### Your assignment
Copy the data below exactly, but not the pictures it contains.

### Source data

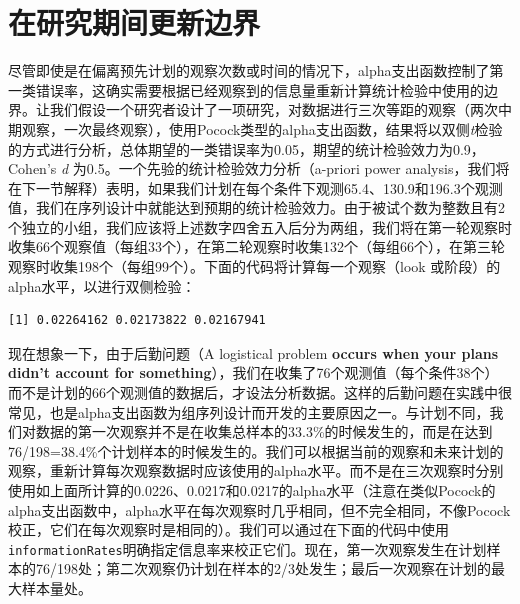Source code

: \documentclass[
  letterpaper,
  DIV=11,
  numbers=noendperiod]{scrreprt}
\newenvironment{Shaded}{\begin{snugshade}}{\end{snugshade}}
\newcommand{\AttributeTok}[1]{\textcolor[rgb]{0.40,0.45,0.13}{#1}}
\newcommand{\DecValTok}[1]{\textcolor[rgb]{0.68,0.00,0.00}{#1}}
\newcommand{\FloatTok}[1]{\textcolor[rgb]{0.68,0.00,0.00}{#1}}
\newcommand{\FunctionTok}[1]{\textcolor[rgb]{0.28,0.35,0.67}{#1}}
\newcommand{\NormalTok}[1]{\textcolor[rgb]{0.00,0.23,0.31}{#1}}
\newcommand{\OtherTok}[1]{\textcolor[rgb]{0.00,0.23,0.31}{#1}}
\newcommand{\SpecialCharTok}[1]{\textcolor[rgb]{0.37,0.37,0.37}{#1}}
\newcommand{\StringTok}[1]{\textcolor[rgb]{0.13,0.47,0.30}{#1}}
\begin{document}
\hypertarget{ux5728ux7814ux7a76ux671fux95f4ux66f4ux65b0ux8fb9ux754c}{%
\section{在研究期间更新边界}\label{ux5728ux7814ux7a76ux671fux95f4ux66f4ux65b0ux8fb9ux754c}}

尽管即使是在偏离预先计划的观察次数或时间的情况下，alpha支出函数控制了第一类错误率，这确实需要根据已经观察到的信息量重新计算统计检验中使用的边界。让我们假设一个研究者设计了一项研究，对数据进行三次等距的观察（两次中期观察，一次最终观察），使用Pocock类型的alpha支出函数，结果将以双侧\emph{t}检验的方式进行分析，总体期望的一类错误率为0.05，期望的统计检验效力为0.9，Cohen's
\emph{d} 为0.5。一个先验的统计检验效力分析（a-priori power
analysis，我们将在下一节解释）表明，如果我们计划在每个条件下观测65.4、130.9和196.3个观测值，我们在序列设计中就能达到预期的统计检验效力。由于被试个数为整数且有2个独立的小组，我们应该将上述数字四舍五入后分为两组，我们将在第一轮观察时收集66个观察值（每组33个），在第二轮观察时收集132个（每组66个），在第三轮观察时收集198个（每组99个）。下面的代码将计算每一个观察（look
或阶段）的alpha水平，以进行双侧检验：

\begin{Shaded}
\end{Shaded}

\begin{verbatim}
[1] 0.02264162 0.02173822 0.02167941
\end{verbatim}

现在想象一下，由于后勤问题（A logistical problem \textbf{occurs when
your plans didn't account for
something}），我们在收集了76个观测值（每个条件38个）而不是计划的66个观测值的数据后，才设法分析数据。这样的后勤问题在实践中很常见，也是alpha支出函数为组序列设计而开发的主要原因之一。与计划不同，我们对数据的第一次观察并不是在收集总样本的33.3\%的时候发生的，而是在达到76/198=38.4\%个计划样本的时候发生的。我们可以根据当前的观察和未来计划的观察，重新计算每次观察数据时应该使用的alpha水平。而不是在三次观察时分别使用如上面所计算的0.0226、0.0217和0.0217的alpha水平（注意在类似Pocock的alpha支出函数中，alpha水平在每次观察时几乎相同，但不完全相同，不像Pocock校正，它们在每次观察时是相同的）。我们可以通过在下面的代码中使用\texttt{informationRates}明确指定信息率来校正它们。现在，第一次观察发生在计划样本的76/198处；第二次观察仍计划在样本的2/3处发生；最后一次观察在计划的最大样本量处。
\end{document}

### Worked solution
Source code

: \documentclass[
  letterpaper,
  DIV=11,
  numbers=noendperiod]{scrreprt}
\newenvironment{Shaded}{\begin{snugshade}}{\end{snugshade}}
\newcommand{\AttributeTok}[1]{\textcolor[rgb]{0.40,0.45,0.13}{#1}}
\newcommand{\DecValTok}[1]{\textcolor[rgb]{0.68,0.00,0.00}{#1}}
\newcommand{\FloatTok}[1]{\textcolor[rgb]{0.68,0.00,0.00}{#1}}
\newcommand{\FunctionTok}[1]{\textcolor[rgb]{0.28,0.35,0.67}{#1}}
\newcommand{\NormalTok}[1]{\textcolor[rgb]{0.00,0.23,0.31}{#1}}
\newcommand{\OtherTok}[1]{\textcolor[rgb]{0.00,0.23,0.31}{#1}}
\newcommand{\SpecialCharTok}[1]{\textcolor[rgb]{0.37,0.37,0.37}{#1}}
\newcommand{\StringTok}[1]{\textcolor[rgb]{0.13,0.47,0.30}{#1}}
\begin{document}
\hypertarget{ux5728ux7814ux7a76ux671fux95f4ux66f4ux65b0ux8fb9ux754c}{%
\section{在研究期间更新边界}\label{ux5728ux7814ux7a76ux671fux95f4ux66f4ux65b0ux8fb9ux754c}}

尽管即使是在偏离预先计划的观察次数或时间的情况下，alpha支出函数控制了第一类错误率，这确实需要根据已经观察到的信息量重新计算统计检验中使用的边界。让我们假设一个研究者设计了一项研究，对数据进行三次等距的观察（两次中期观察，一次最终观察），使用Pocock类型的alpha支出函数，结果将以双侧\emph{t}检验的方式进行分析，总体期望的一类错误率为0.05，期望的统计检验效力为0.9，Cohen's
\emph{d} 为0.5。一个先验的统计检验效力分析（a-priori power
analysis，我们将在下一节解释）表明，如果我们计划在每个条件下观测65.4、130.9和196.3个观测值，我们在序列设计中就能达到预期的统计检验效力。由于被试个数为整数且有2个独立的小组，我们应该将上述数字四舍五入后分为两组，我们将在第一轮观察时收集66个观察值（每组33个），在第二轮观察时收集132个（每组66个），在第三轮观察时收集198个（每组99个）。下面的代码将计算每一个观察（look
或阶段）的alpha水平，以进行双侧检验：

\begin{Shaded}
\end{Shaded}

\begin{verbatim}
[1] 0.02264162 0.02173822 0.02167941
\end{verbatim}

现在想象一下，由于后勤问题（A logistical problem \textbf{occurs when
your plans didn't account for
something}），我们在收集了76个观测值（每个条件38个）而不是计划的66个观测值的数据后，才设法分析数据。这样的后勤问题在实践中很常见，也是alpha支出函数为组序列设计而开发的主要原因之一。与计划不同，我们对数据的第一次观察并不是在收集总样本的33.3\%的时候发生的，而是在达到76/198=38.4\%个计划样本的时候发生的。我们可以根据当前的观察和未来计划的观察，重新计算每次观察数据时应该使用的alpha水平。而不是在三次观察时分别使用如上面所计算的0.0226、0.0217和0.0217的alpha水平（注意在类似Pocock的alpha支出函数中，alpha水平在每次观察时几乎相同，但不完全相同，不像Pocock校正，它们在每次观察时是相同的）。我们可以通过在下面的代码中使用\texttt{informationRates}明确指定信息率来校正它们。现在，第一次观察发生在计划样本的76/198处；第二次观察仍计划在样本的2/3处发生；最后一次观察在计划的最大样本量处。
\end{document}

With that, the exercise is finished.